*** Records supplied
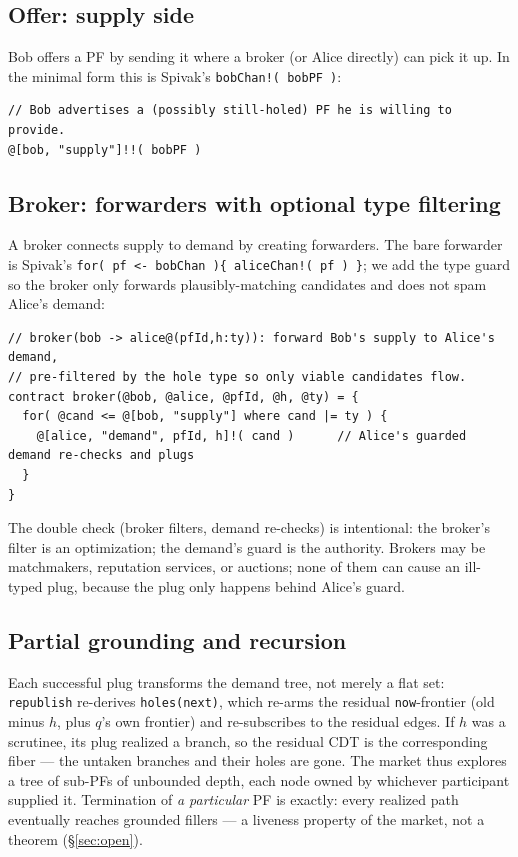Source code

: \documentclass[11pt]{article}
\newcommand{\code}[1]{\lstinline[language=rho,basicstyle=\ttfamily\small]|#1|}
\begin{document}
\subsection{Offer: supply side}\label{sec:offer}
Bob offers a PF by sending it where a broker (or Alice directly) can pick it up. In the minimal form
this is Spivak's \code{bobChan!( bobPF )}:
\begin{lstlisting}[language=rho]
// Bob advertises a (possibly still-holed) PF he is willing to provide.
@[bob, "supply"]!!( bobPF )
\end{lstlisting}

\subsection{Broker: forwarders with optional type filtering}\label{sec:broker}
A broker connects supply to demand by creating forwarders. The bare forwarder is Spivak's
\code{for( pf <- bobChan ){ aliceChan!( pf ) }}; we add the type guard so the broker only forwards
plausibly-matching candidates and does not spam Alice's demand:
\begin{lstlisting}[language=rho]
// broker(bob -> alice@(pfId,h:ty)): forward Bob's supply to Alice's demand,
// pre-filtered by the hole type so only viable candidates flow.
contract broker(@bob, @alice, @pfId, @h, @ty) = {
  for( @cand <= @[bob, "supply"] where cand |= ty ) {
    @[alice, "demand", pfId, h]!( cand )      // Alice's guarded demand re-checks and plugs
  }
}
\end{lstlisting}

\noindent
The double check (broker filters, demand re-checks) is intentional: the broker's filter is an
optimization; the demand's guard is the authority. Brokers may be matchmakers, reputation services, or
auctions; none of them can cause an ill-typed plug, because the plug only happens behind Alice's
guard.

\subsection{Partial grounding and recursion}
Each successful plug transforms the demand tree, not merely a flat set: \code{republish} re-derives
\code{holes(next)}, which re-arms the residual \code{now}-frontier (old minus $h$, plus $q$'s own
frontier) and re-subscribes to the residual edges. If $h$ was a scrutinee, its plug realized a branch,
so the residual CDT is the corresponding fiber --- the untaken branches and their holes are gone. The
market thus explores a tree of sub-PFs of unbounded depth, each node owned by whichever participant
supplied it. Termination of \emph{a particular} PF is exactly: every realized path eventually reaches
grounded fillers --- a liveness property of the market, not a theorem (\S\ref{sec:open}).
\end{document}
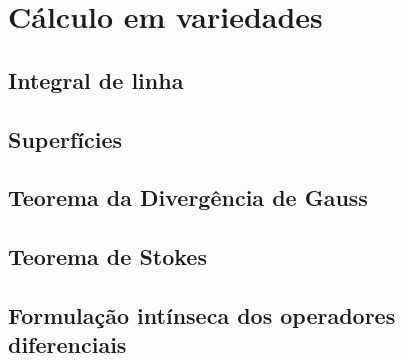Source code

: \documentclass[12pt]{book}
\begin{document}

\part{Cálculo em variedades}


\chapter{Integral de linha}
\chapter{Superfícies}
\chapter{Teorema da Divergência de Gauss}
\chapter{Teorema de Stokes}
\chapter{Formulação intínseca dos operadores diferenciais}
















\backmatter





\printindex
\end{document}
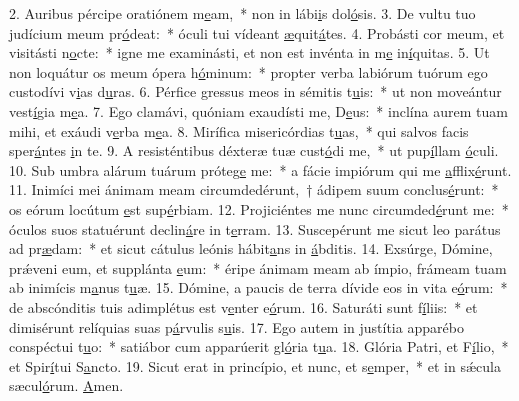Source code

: 2. Auribus pércipe oratiónem m\uline{e}am,~* non in lábi\uline{i}s dol\uline{ó}sis.
3. De vultu tuo judícium meum pr\uline{ó}deat:~* óculi tui vídeant \uline{æ}quit\uline{á}tes.
4. Probásti cor meum, et visitásti n\uline{o}cte:~* igne me examinásti, et non est invénta in m\uline{e} in\uline{í}quitas.
5. Ut non loquátur os meum ópera h\uline{ó}minum:~* propter verba labiórum tuórum ego custodívi v\uline{i}as d\uline{u}ras.
6. Pérfice gressus meos in sémitis t\uline{u}is:~* ut non moveántur vest\uline{í}gia m\uline{e}a.
7. Ego clamávi, quóniam exaudísti me, D\uline{e}us:~* inclína aurem tuam mihi, et exáudi v\uline{e}rba m\uline{e}a.
8. Mirífica misericórdias t\uline{u}as,~* qui salvos facis sper\uline{á}ntes \uline{i}n te.
9. A resisténtibus déxteræ tuæ cust\uline{ó}di me,~* ut pup\uline{í}llam \uline{ó}culi.
10. Sub umbra alárum tuárum próteg\uline{e} me:~* a fácie impiórum qui me \uline{a}fflix\uline{é}runt.
11. Inimíci mei ánimam meam circumdedérunt,~† ádipem suum conclus\uline{é}runt:~* os eórum locútum \uline{e}st sup\uline{é}rbiam.
12. Projiciéntes me nunc circumded\uline{é}runt me:~* óculos suos statuérunt declin\uline{á}re in t\uline{e}rram.
13. Suscepérunt me sicut leo parátus ad pr\uline{æ}dam:~* et sicut cátulus leónis hábit\uline{a}ns in \uline{á}bditis.
14. Exsúrge, Dómine, prǽveni eum, et supplánta \uline{e}um:~* éripe ánimam meam ab ímpio, frámeam tuam ab inimícis m\uline{a}nus t\uline{u}æ.
15. Dómine, a paucis de terra dívide eos in vita e\uline{ó}rum:~* de abscónditis tuis adimplétus est v\uline{e}nter e\uline{ó}rum.
16. Saturáti sunt f\uline{í}liis:~* et dimisérunt relíquias suas p\uline{á}rvulis s\uline{u}is.
17. Ego autem in justítia apparébo conspéctui t\uline{u}o:~* satiábor cum apparúerit gl\uline{ó}ria t\uline{u}a.
18. Glória Patri, et F\uline{í}lio,~* et Spir\uline{í}tui S\uline{a}ncto.
19. Sicut erat in princípio, et nunc, et s\uline{e}mper,~* et in sǽcula sæcul\uline{ó}rum. \uline{A}men.
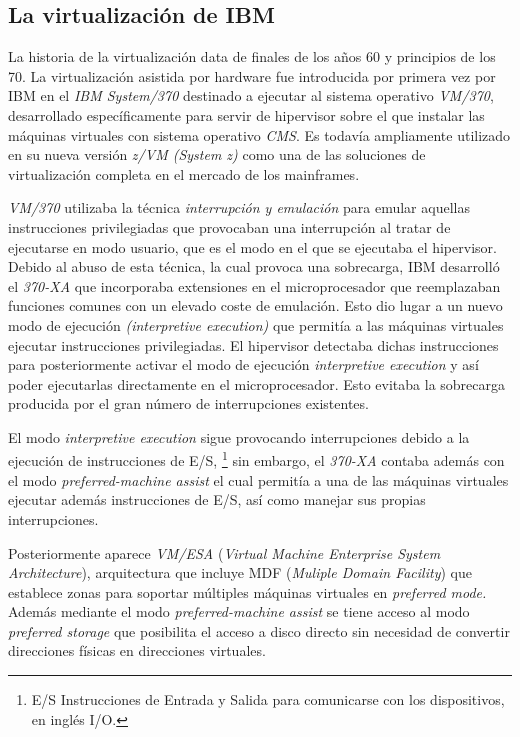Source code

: \documentclass[spanisheDIVcalc,twoside,parskip-,pointlessnumbers,final]{scrbook}
\begin{document}
\subsection{La virtualización de IBM}

La historia de la virtualización data de finales de los años 60 y
principios de los 70. La virtualización asistida por hardware fue
introducida por primera vez por IBM en el \emph{IBM System/370} destinado
a ejecutar al sistema operativo \emph{VM/370}, desarrollado específicamente
para servir de hipervisor sobre el que instalar las máquinas virtuales
con sistema operativo \emph{CMS}. Es todavía ampliamente utilizado
en su nueva versión \emph{z/VM (System z)} como una de las soluciones
de virtualización completa en el mercado de los mainframes.

\emph{VM/370} utilizaba la técnica \emph{interrupción y emulación}
para emular aquellas instrucciones privilegiadas que provocaban una
interrupción al tratar de ejecutarse en modo usuario, que es el modo
en el que se ejecutaba el hipervisor. Debido al abuso de esta técnica,
la cual provoca una sobrecarga, IBM desarrolló el \emph{370-XA} que
incorporaba extensiones en el microprocesador que reemplazaban funciones
comunes con un elevado coste de emulación. Esto dio lugar a un nuevo
modo de ejecución \emph{(interpretive execution) }que permitía a las
máquinas virtuales ejecutar instrucciones privilegiadas. El hipervisor
detectaba dichas instrucciones para posteriormente activar el modo
de ejecución \emph{interpretive execution }y así poder ejecutarlas
directamente en el microprocesador. Esto evitaba la sobrecarga producida
por el gran número de interrupciones existentes.

El modo \emph{interpretive execution }sigue provocando interrupciones
debido a la ejecución de instrucciones de E/S,%
\footnote{E/S Instrucciones de Entrada y Salida para comunicarse con los dispositivos,
en inglés I/O.%
} sin embargo, el \emph{370-XA} contaba además con el modo \emph{preferred-machine
assist }el cual permitía a una de las máquinas virtuales ejecutar
además instrucciones de E/S, así como manejar sus propias interrupciones.

Posteriormente aparece \emph{VM/ESA} (\emph{Virtual Machine Enterprise
System Architecture}), arquitectura que incluye MDF (\emph{Muliple
Domain Facility}) que establece zonas para soportar múltiples máquinas
virtuales en \emph{preferred mode.} Además mediante el modo \emph{preferred-machine
assist} se tiene acceso al modo \emph{preferred storage }que posibilita
el acceso a disco directo sin necesidad de convertir direcciones físicas
en direcciones virtuales.
\end{document}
******
_Exercise details_
Set down, unchanged, only those lines above that fall between the line with "6. Pérfice gressus" and the line with "9. A resisténtibus", the two end lines included.

_Response area_
6. Pérfice gressus meos in sémitis t\uline{u}is:~* ut non moveántur vest\uline{í}gia m\uline{e}a.
7. Ego clamávi, quóniam exaudísti me, D\uline{e}us:~* inclína aurem tuam mihi, et exáudi v\uline{e}rba m\uline{e}a.
8. Mirífica misericórdias t\uline{u}as,~* qui salvos facis sper\uline{á}ntes \uline{i}n te.
9. A resisténtibus déxteræ tuæ cust\uline{ó}di me,~* ut pup\uline{í}llam \uline{ó}culi.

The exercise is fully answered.